This New App Detects Concussions Just By Looking Into Your Eyes

PupilScreen app
Smartphone app, "PupilScreen," uses flash to detect concussions by looking into your eyes. Dennis Wise/University of Washington

Updated | Concussions are difficult to detect because symptoms usually don't appear for hours, days, or even weeks after an injury. The lack of an official test to determine brain damage makes it a challenge to identify, which can often lead to underdiagnosis. To solve that problem, researchers at the University of Washington developed a smartphone app that can spot traumatic brain injury instantly by analyzing the eyes of someone with possible head trauma.

In the study, to be presented September 13 at Ubicomp 2017, the app "PupilScreen" diagnosed brain injuries with close to perfect accuracy. The researchers created a deep learning algorithm that can detect a telltale sign of brain injury: how pupils respond to light. By using an iPhone camera flash to stimulate the eyes and recording the pupil response in a three-second video, the researchers charted which pixels belonged to the pupil in each video frame. The app measures the changes in pupil size across these frames, enabling it to differ between the usual response of a healthy person and that of a person with a brain injury.

Relying first on healthy volunteers to develop a baseline of responses, the researchers then tried the app on six patients diagnosed with traumatic brain injuries. In short: it worked. The app correctly identified the patients as having these injuries.

PupilScreen is being developed so that someone on the sidelines of a game could simply hold their smartphone and use the flash to determine whether an athlete has suffered a head injury.

"We want every parent, coach, caregiver or EMT who is concerned about a brain injury to be able to use it on the spot without needing extra hardware," said Alex Mariakakis, lead author of the study and a doctoral student in the Paul G. Allen School of Computer Science & Engineering, in a statement.

The app would help people to assess a patient's pupillary light reflex as well as a pupillometer, which is an expensive and rarely used machine found only in hospitals. Clinicians typically resort to a pen light that measures the pupil's diameter, but interpreting the response is up to each clinician, leaving room for subjective error.

Mariakakis and his colleagues wanted to eliminate that subjectivity. They trained the machine learning tools to differentiate between the eye's pupil and iris by annotating about 4,000 images of eyes by hand. This expansive work gave the computer the ability to measure the subtle changes in the pupillary light reflex without relying on individual interpretation.

PupilScreen may provide "the first capability to measure an objective biomarker of concussion in the field," said Dr. Lynn McGrath, a resident doctor with UW Medicine.

Currently, coaches and parents use the Sport Concussion Assessment Tool - 5th Edition (SCAT5), the standardized tool designed by physicians for evaluating concussions in less than 10 minutes. This tool consists of questions and simple tests to gauge a patient's cognition, including asking where they are, repeating a list of words, checking their balance, and seeing if they can touch a finger to their nose. Again, these are subjective measurements that the new app could replace.

Similarly, the company Brightlamp says it has created a way to identify concussions in less than 30 seconds. The pupillometry method on the mobile app (patent pending) requires a coach, parent, or EMT to hold the camera up to the patient's eyes and tap the screen to start the test. The app then flashes a light to initiate pupil response and measure the latency, constriction rate, dilation rate, and recovery time to determine the risk of brain injury.

Apps like PupilScreen and Brightlamp may reduce the number of sports injuries that still go undiagnosed—half of 3.8 million concussions per year, according to the Centers for Disease Control and Prevention.
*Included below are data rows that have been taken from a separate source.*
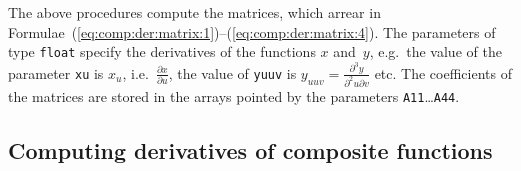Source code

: \hspace*{\parindent}
The above procedures compute the matrices, which arrear in
Formulae~(\ref{eq:comp:der:matrix:1})--(\ref{eq:comp:der:matrix:4}).
The parameters of type \texttt{float} specify the derivatives of the functions
$x$ and~$y$, e.g.\ the value of the parameter \texttt{xu} is $x_u$,
i.e.\ $\frac{\partial x}{\partial u}$, the value of \texttt{yuuv}
is $y_{uuv}=\frac{\partial^3y}{\partial^2u\partial v}$
etc. The coefficients of the matrices are stored in the
arrays pointed by the parameters \texttt{A11}\ldots\texttt{A44}.


\subsection{Computing derivatives of composite functions}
Research has shown that more than 80 percent of football concussions go unreported.

It may be a while before PupilScreen makes its way to the football field. A broader clinical study will be conducted this fall involving coaches, emergency medical technicians, doctors and others using the app. In particular, the development team plans to collect more data on which pupillary response characteristics are most helpful in assessing the vaguest cases of concussions. The researchers hope to release a commercial version within the next two years.

This article has been updated to clarify sourcing.